INACがセットプレーからの一撃に涙をのんだ、のは事実ですが、それよりも相手ゴール前でほとんど何もできなかったことの方が、この試合のみならず今後に向けて大きな課題となりました。

立ち上がりは中盤でダイレクトのパスを回せる場面もありました。ただ、バイタルエリアをなかなか攻略するまでには至らなかったため、次第に千葉の選手につかまり始めます。特にボランチのところで引っかかることが多くなりました。

前半32分にはチョ・ソヒョンが鴨川実歩にセンターサークルでボールを奪われ、最後は菅澤優衣香にシュートを打たれてしまいました。幸い、好守が光る三宅史織が体を投げ出してコースを消したこともあり、ボールは枠をとらえませんでした。

苦境を脱するため、前半の半ばに守屋都弥を右サイドバックから左サイドバックに移し、鮫島彩を一列前に置く形に変えたり、シュートなしで前半を終えると、インターバル明けには道上彩花に代えて、中島依美を入れるなど、松田岳夫監督は様々な手を打っていきます。しかし、それらは奏功しないまま時間が流れていきます。

そして後半2分、チョ・ソヒョンのパスを菅澤がカット。ボールを小澤寛に預けると、小澤はそのまま持ち込んでシュートを狙います。ここは守屋がブロックしますが、千葉のコーナーキックになります。

瀬戸口梢のコーナーキックは千野晶子が頭でそらし、深澤里沙がダイレクトで押し込みました。

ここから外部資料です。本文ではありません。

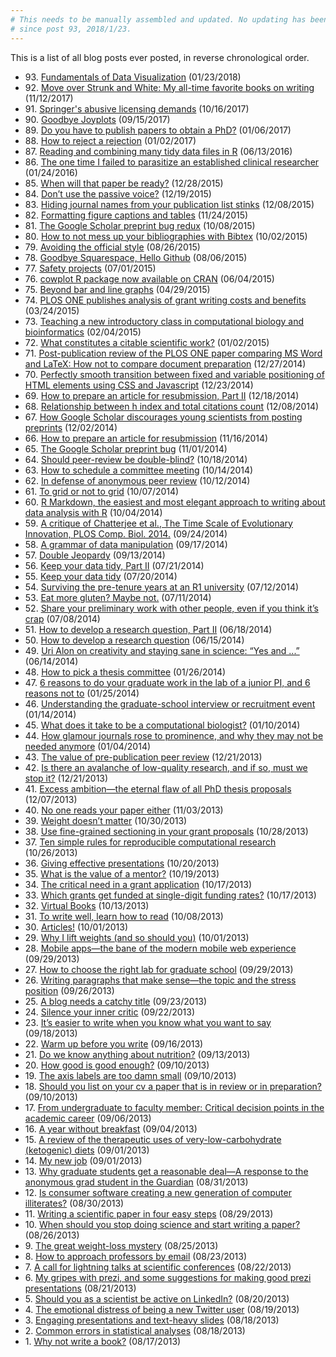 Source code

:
 ```yaml
---
# This needs to be manually assembled and updated. No updating has been done
# since post 93, 2018/1/23.
---
```


  <div class="container">
  <p>This is a list of all blog posts ever posted, in reverse chronological order.</p>

<ul class="list-unstyled">
 
   <li>
   93.
    <a href="/blog/2018/1/23/fundamentals-of-data-visualization">Fundamentals of Data Visualization</a>
    (01/23/2018)
   </li>
  
   <li>
   92.
    <a href="/blog/2017/11/12/move-over-Strunk-White">Move over Strunk and White: My all-time favorite books on writing</a>
    (11/12/2017)
   </li>
  
   <li>
   91.
    <a href="/blog/2017/10/16/Springers-abusive-licensing-demands">Springer's abusive licensing demands</a>
    (10/16/2017)
   </li>
  
   <li>
   90.
    <a href="/blog/2017/9/15/goodbye-joyplots">Goodbye Joyplots</a>
    (09/15/2017)
   </li>
  
   <li>
   89.
    <a href="/blog/2017/1/6/do-you-have-to-publish-papers-for-a-phd">Do you have to publish papers to obtain a PhD?</a>
    (01/06/2017)
   </li>
  
   <li>
   88.
    <a href="/blog/2017/1/2/how-to-reject-a-rejection">How to reject a rejection</a>
    (01/02/2017)
   </li>
  
   <li>
   87.
    <a href="/blog/2016/6/13/reading-and-combining-many-tidy-data-files-in-R">Reading and combining many tidy data files in R</a>
    (06/13/2016)
   </li>
  
   <li>
   86.
    <a href="/blog/2016/1/24/I-failed-to-parasitize-an-established-clinical-researcher">The one time I failed to parasitize an established clinical researcher</a>
    (01/24/2016)
   </li>
  
   <li>
   85.
    <a href="/blog/2015/12/28/when-will-that-paper-be-ready">When will that paper be ready?</a>
    (12/28/2015)
   </li>
  
   <li>
   84.
    <a href="/blog/2015/12/19/dont-use-the-passive-voice">Don’t use the passive voice?</a>
    (12/19/2015)
   </li>
  
   <li>
   83.
    <a href="/blog/2015/12/8/hiding-journal-names-from-your-publication-list-stinks">Hiding journal names from your publication list stinks</a>
    (12/08/2015)
   </li>
  
   <li>
   82.
    <a href="/blog/2015/11/24/formatting-figure-captions-and-tables">Formatting figure captions and tables</a>
    (11/24/2015)
   </li>
  
   <li>
   81.
    <a href="/blog/2015/10/8/Google-Scholar-bug-redux">The Google Scholar preprint bug redux</a>
    (10/08/2015)
   </li>
  
   <li>
   80.
    <a href="/blog/2015/10/2/Bibtex">How to not mess up your bibliographies with Bibtex</a>
    (10/02/2015)
   </li>
  
   <li>
   79.
    <a href="/blog/2015/8/26/avoiding-the-official-style">Avoiding the official style</a>
    (08/26/2015)
   </li>
  
   <li>
   78.
    <a href="/blog/2015/8/6/goodbye-squarespace">Goodbye Squarespace, Hello Github</a>
    (08/06/2015)
   </li>
  
   <li>
   77.
    <a href="/blog/2015/7/1/safety-projects">Safety projects</a>
    (07/01/2015)
   </li>
  
   <li>
   76.
    <a href="/blog/2015/6/4/cowplot-R-package">cowplot R package now available on CRAN</a>
    (06/04/2015)
   </li>
  
   <li>
   75.
    <a href="/blog/2015/4/29/beyond-bar-and-line-graphs">Beyond bar and line graphs</a>
    (04/29/2015)
   </li>
  
   <li>
   74.
    <a href="/blog/2015/3/24/plos-one-publishes-analysis-of-grant-writing-costs-and-benefits">PLOS ONE publishes analysis of grant writing costs and benefits</a>
    (03/24/2015)
   </li>
  
   <li>
   73.
    <a href="/blog/2015/2/4/teaching-a-new-introductory-class-in-computational-biology-and-bioinformatics">Teaching a new introductory class in computational biology and bioinformatics</a>
    (02/04/2015)
   </li>
  
   <li>
   72.
    <a href="/blog/2015/1/2/what-constitutes-a-citable-scientific-work">What constitutes a citable scientific work?</a>
    (01/02/2015)
   </li>
  
   <li>
   71.
    <a href="/blog/2014/12/27/post-publication-review-of-the-plos-one-paper-comparing-ms-word-and-latex-how-not-to-compare-document-preparation">Post-publication review of the PLOS ONE paper comparing MS Word and LaTeX: How not to compare document preparation</a>
    (12/27/2014)
   </li>
  
   <li>
   70.
    <a href="/blog/2014/12/23/perfectly-smooth-transition-between-fixed-and-variable-positioning-of-html-elements-using-css-and-javascript">Perfectly smooth transition between fixed and variable positioning of HTML elements using CSS and Javascript</a>
    (12/23/2014)
   </li>
  
   <li>
   69.
    <a href="/blog/2014/12/18/how-to-prepare-an-article-for-resubmission-part-ii">How to prepare an article for resubmission, Part II</a>
    (12/18/2014)
   </li>
  
   <li>
   68.
    <a href="/blog/2014/12/8/relationship-between-h-index-and-total-citations-count">Relationship between h index and total citations count</a>
    (12/08/2014)
   </li>
  
   <li>
   67.
    <a href="/blog/2014/12/2/how-google-scholar-discourages-young-scientists-from-posting-preprints">How Google Scholar discourages young scientists from posting preprints</a>
    (12/02/2014)
   </li>
  
   <li>
   66.
    <a href="/blog/2014/11/16/how-to-prepare-an-article-for-resubmission">How to prepare an article for resubmission</a>
    (11/16/2014)
   </li>
  
   <li>
   65.
    <a href="/blog/2014/11/1/the-google-scholar-preprint-bug">The Google Scholar preprint bug</a>
    (11/01/2014)
   </li>
  
   <li>
   64.
    <a href="/blog/2014/10/18/should-peer-review-be-double-blind">Should peer-review be double-blind?</a>
    (10/18/2014)
   </li>
  
   <li>
   63.
    <a href="/blog/2014/10/14/how-to-schedule-a-committee-meeting">How to schedule a committee meeting</a>
    (10/14/2014)
   </li>
  
   <li>
   62.
    <a href="/blog/2014/10/12/in-defense-of-anonymous-peer-review">In defense of anonymous peer review</a>
    (10/12/2014)
   </li>
  
   <li>
   61.
    <a href="/blog/2014/10/7/to-grid-or-not-to-grid">To grid or not to grid</a>
    (10/07/2014)
   </li>
  
   <li>
   60.
    <a href="/blog/2014/10/4/r-markdown-the-easiest-and-most-elegant-approach-to-writing-about-data-analysis-with-r">R Markdown, the easiest and most elegant approach to writing about data analysis with R</a>
    (10/04/2014)
   </li>
  
   <li>
   59.
    <a href="/blog/2014/9/24/a-critique-of-chatterjee-et-al-the-time-scale-of-evolutionary-innovation-plos-comp-biol-2014">A critique of Chatterjee et al., The Time Scale of Evolutionary Innovation, PLOS Comp. Biol. 2014.</a>
    (09/24/2014)
   </li>
  
   <li>
   58.
    <a href="/blog/2014/9/17/a-grammar-of-data-manipulation">A grammar of data manipulation</a>
    (09/17/2014)
   </li>
  
   <li>
   57.
    <a href="/blog/2014/9/13/double-jeopardy">Double Jeopardy</a>
    (09/13/2014)
   </li>
  
   <li>
   56.
    <a href="/blog/2014/7/21/keep-your-data-tidy-part-ii">Keep your data tidy, Part II</a>
    (07/21/2014)
   </li>
  
   <li>
   55.
    <a href="/blog/2014/7/20/keep-your-data-tidy">Keep your data tidy</a>
    (07/20/2014)
   </li>
  
   <li>
   54.
    <a href="/blog/2014/7/12/surviving-the-pre-tenure-years-at-an-r1-university">Surviving the pre-tenure years at an R1 university</a>
    (07/12/2014)
   </li>
  
   <li>
   53.
    <a href="/blog/2014/7/11/eat-more-gluten-maybe-not">Eat more gluten? Maybe not.</a>
    (07/11/2014)
   </li>
  
   <li>
   52.
    <a href="/blog/2014/7/8/share-your-preliminary-work-with-other-people-even-if-you-think-its-crap">Share your preliminary work with other people, even if you think it’s crap</a>
    (07/08/2014)
   </li>
  
   <li>
   51.
    <a href="/blog/2014/6/18/how-to-develop-a-research-question-part-ii">How to develop a research question, Part II</a>
    (06/18/2014)
   </li>
  
   <li>
   50.
    <a href="/blog/2014/6/15/how-to-develop-a-research-question">How to develop a research question</a>
    (06/15/2014)
   </li>
  
   <li>
   49.
    <a href="/blog/2014/6/14/uri-alon-on-creativity-and-staying-sane-in-science-yes-and">Uri Alon on creativity and staying sane in science: “Yes and ...”</a>
    (06/14/2014)
   </li>
  
   <li>
   48.
    <a href="/blog/2014/1/26/how-to-pick-a-thesis-committee">How to pick a thesis committee</a>
    (01/26/2014)
   </li>
  
   <li>
   47.
    <a href="/blog/2014/1/25/6-reasons-to-do-your-graduate-work-in-the-lab-of-a-junior-pi-and-6-reasons-not-to">6 reasons to do your graduate work in the lab of a junior PI, and 6 reasons not to</a>
    (01/25/2014)
   </li>
  
   <li>
   46.
    <a href="/blog/2014/1/14/understanding-the-graduate-school-interview-or-recruitment-event">Understanding the graduate-school interview or recruitment event</a>
    (01/14/2014)
   </li>
  
   <li>
   45.
    <a href="/blog/2014/1/10/what-does-it-take-to-be-a-computational-biologist">What does it take to be a computational biologist?</a>
    (01/10/2014)
   </li>
  
   <li>
   44.
    <a href="/blog/2014/1/4/how-glamour-journals-rose-to-prominence-and-why-they-may-not-be-needed-anymore">How glamour journals rose to prominence, and why they may not be needed anymore</a>
    (01/04/2014)
   </li>
  
   <li>
   43.
    <a href="/blog/2013/12/21/the-value-of-pre-publication-peer-review">The value of pre-publication peer review</a>
    (12/21/2013)
   </li>
  
   <li>
   42.
    <a href="/blog/2013/12/21/is-there-an-avalanche-of-low-quality-research-and-if-so-must-we-stop-it">Is there an avalanche of low-quality research, and if so, must we stop it?</a>
    (12/21/2013)
   </li>
  
   <li>
   41.
    <a href="/blog/2013/12/7/excess-ambitionthe-eternal-flaw-of-all-phd-thesis-proposals">Excess ambition—the eternal flaw of all PhD thesis proposals</a>
    (12/07/2013)
   </li>
  
   <li>
   40.
    <a href="/blog/2013/11/3/no-one-reads-your-paper-either">No one reads your paper either</a>
    (11/03/2013)
   </li>
  
   <li>
   39.
    <a href="/blog/2013/10/30/weight-doesnt-matter">Weight doesn’t matter</a>
    (10/30/2013)
   </li>
  
   <li>
   38.
    <a href="/blog/2013/10/28/use-fine-grained-sectioning-in-your-grant-proposals">Use fine-grained sectioning in your grant proposals</a>
    (10/28/2013)
   </li>
  
   <li>
   37.
    <a href="/blog/2013/10/26/ten-simple-rules-for-reproducible-computational-research">Ten simple rules for reproducible computational research</a>
    (10/26/2013)
   </li>
  
   <li>
   36.
    <a href="/blog/2013/10/20/giving-effective-presentations">Giving effective presentations</a>
    (10/20/2013)
   </li>
  
   <li>
   35.
    <a href="/blog/2013/10/19/what-is-the-value-of-a-mentor">What is the value of a mentor?</a>
    (10/19/2013)
   </li>
  
   <li>
   34.
    <a href="/blog/2013/10/17/the-critical-need-in-a-grant-application">The critical need in a grant application</a>
    (10/17/2013)
   </li>
  
   <li>
   33.
    <a href="/blog/2013/10/17/which-grants-get-funded-at-single-digit-funding-rates">Which grants get funded at single-digit funding rates?</a>
    (10/17/2013)
   </li>
  
   <li>
   32.
    <a href="/blog/2013/10/13/virtual-books">Virtual Books</a>
    (10/13/2013)
   </li>
  
   <li>
   31.
    <a href="/blog/2013/10/8/to-write-well-learn-how-to-read">To write well, learn how to read</a>
    (10/08/2013)
   </li>
  
   <li>
   30.
    <a href="/blog/2013/10/1/articles">Articles!</a>
    (10/01/2013)
   </li>
  
   <li>
   29.
    <a href="/blog/2013/10/1/why-i-lift-weights-and-so-should-you">Why I lift weights (and so should you)</a>
    (10/01/2013)
   </li>
  
   <li>
   28.
    <a href="/blog/2013/9/29/mobile-appsthe-bane-of-the-modern-mobile-web-experience">Mobile apps—the bane of the modern mobile web experience</a>
    (09/29/2013)
   </li>
  
   <li>
   27.
    <a href="/blog/2013/9/29/how-to-choose-the-right-lab-for-graduate-school">How to choose the right lab for graduate school</a>
    (09/29/2013)
   </li>
  
   <li>
   26.
    <a href="/blog/2013/9/26/writing-paragraphs-that-make-sensethe-topic-and-the-stress-position">Writing paragraphs that make sense—the topic and the stress position</a>
    (09/26/2013)
   </li>
  
   <li>
   25.
    <a href="/blog/2013/9/23/a-blog-needs-a-catchy-title">A blog needs a catchy title</a>
    (09/23/2013)
   </li>
  
   <li>
   24.
    <a href="/blog/2013/9/22/silence-your-inner-critic">Silence your inner critic</a>
    (09/22/2013)
   </li>
  
   <li>
   23.
    <a href="/blog/2013/9/18/its-easier-to-write-when-you-know-what-you-want-to-say">It’s easier to write when you know what you want to say</a>
    (09/18/2013)
   </li>
  
   <li>
   22.
    <a href="/blog/2013/9/16/warm-up-before-you-write">Warm up before you write</a>
    (09/16/2013)
   </li>
  
   <li>
   21.
    <a href="/blog/2013/9/13/do-we-know-anything-about-nutrition">Do we know anything about nutrition?</a>
    (09/13/2013)
   </li>
  
   <li>
   20.
    <a href="/blog/2013/9/10/how-good-is-good-enough">How good is good enough?</a>
    (09/10/2013)
   </li>
  
   <li>
   19.
    <a href="/blog/2013/9/10/the-axis-labels-are-too-damn-small">The axis labels are too damn small</a>
    (09/10/2013)
   </li>
  
   <li>
   18.
    <a href="/blog/2013/9/10/should-you-list-a-paper-in-review-or-in-preparation-on-your-cv">Should you list on your cv a paper that is in review or in preparation?</a>
    (09/10/2013)
   </li>
  
   <li>
   17.
    <a href="/blog/2013/9/6/from-undergraduate-to-faculty-member-critical-decision-points-in-the-academic-career">From undergraduate to faculty member: Critical decision points in the academic career</a>
    (09/06/2013)
   </li>
  
   <li>
   16.
    <a href="/blog/2013/9/4/a-year-without-breakfast">A year without breakfast</a>
    (09/04/2013)
   </li>
  
   <li>
   15.
    <a href="/blog/2013/9/1/a-review-of-the-therapeutic-uses-of-very-low-carbohydrate-ketogenic-diets">A review of the therapeutic uses of very-low-carbohydrate (ketogenic) diets</a>
    (09/01/2013)
   </li>
  
   <li>
   14.
    <a href="/blog/2013/9/1/my-new-job">My new job</a>
    (09/01/2013)
   </li>
  
   <li>
   13.
    <a href="/blog/2013/8/31/atqeelrnfeyb3e03sycsdpl7p5zc83">Why graduate students get a reasonable deal—A response to the anonymous grad student in the Guardian</a>
    (08/31/2013)
   </li>
  
   <li>
   12.
    <a href="/blog/2013/8/30/is-consumer-software-creating-a-new-generation-of-computer-illiterates">Is consumer software creating a new generation of computer illiterates?</a>
    (08/30/2013)
   </li>
  
   <li>
   11.
    <a href="/blog/2013/8/29/writing-a-scientific-paper-in-four-easy-steps">Writing a scientific paper in four easy steps</a>
    (08/29/2013)
   </li>
  
   <li>
   10.
    <a href="/blog/2013/8/26/when-should-you-stop-doing-science-and-start-writing-a-paper">When should you stop doing science and start writing a paper?</a>
    (08/26/2013)
   </li>
  
   <li>
   9.
    <a href="/blog/2013/8/25/the-great-weight-loss-mystery">The great weight-loss mystery</a>
    (08/25/2013)
   </li>
  
   <li>
   8.
    <a href="/blog/2013/8/23/how-to-approach-professors-by-email">How to approach professors by email</a>
    (08/23/2013)
   </li>
  
   <li>
   7.
    <a href="/blog/2013/8/22/a-call-for-lightning-talks-at-scientific-conferences">A call for lightning talks at scientific conferences</a>
    (08/22/2013)
   </li>
  
   <li>
   6.
    <a href="/blog/2013/8/21/my-gripes-with-prezis-and-some-suggestions-for-making-good-prezi-presentations">My gripes with prezi, and some suggestions for making good prezi presentations</a>
    (08/21/2013)
   </li>
  
   <li>
   5.
    <a href="/blog/2013/8/20/should-you-as-a-scientist-be-active-on-linkedin">Should you as a scientist be active on LinkedIn?</a>
    (08/20/2013)
   </li>
  
   <li>
   4.
    <a href="/blog/2013/8/19/the-emotional-distress-of-being-a-new-twitter-user">The emotional distress of being a new Twitter user</a>
    (08/19/2013)
   </li>
  
   <li>
   3.
    <a href="/blog/2013/8/18/engaging-presentations-and-text-heavy-slides">Engaging presentations and text-heavy slides</a>
    (08/18/2013)
   </li>
  
   <li>
   2.
    <a href="/blog/2013/8/18/common-errors-in-statistical-analyses">Common errors in statistical analyses</a>
    (08/18/2013)
   </li>
  
   <li>
   1.
    <a href="/blog/2013/8/17/a-blog-seriously">Why not write a book?</a>
    (08/17/2013)
   </li>
  
</ul>

  </div>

近賀ゆかりがゴールのカバーに下がっていなければ深澤の位置はオフサイドポジションでしたが、フリーの状態で決められました。

INACはサイドからのクロス、最終ラインの背後へのボールを駆使して同点に追い付こうとしますが、精度を欠いたり、オフサイドになったりして実りません。32分にようやく守屋のクロスがペナルティエリア内の中島に通るも、3人に囲まれてしまいシュートは打てませんでした。

千葉は34分に若林美里を入れて、5バックにして守備を固めます。1点差で逃げ切るには早いかに思われましたが、この日のINACはそれを押し切ることができませんでした。

結局、48分の中島のフリーキックも生かすことができず、0対1で敗れてしまいました。これでINACと千葉との勝ち点差は1に縮まりました。しかも千葉は1試合多く残しています。INACはこの日のような出来ですと、残された最終戦の日テレ・ベレーザとの試合も苦戦しかねませんので、準決勝進出が危うくなってきました。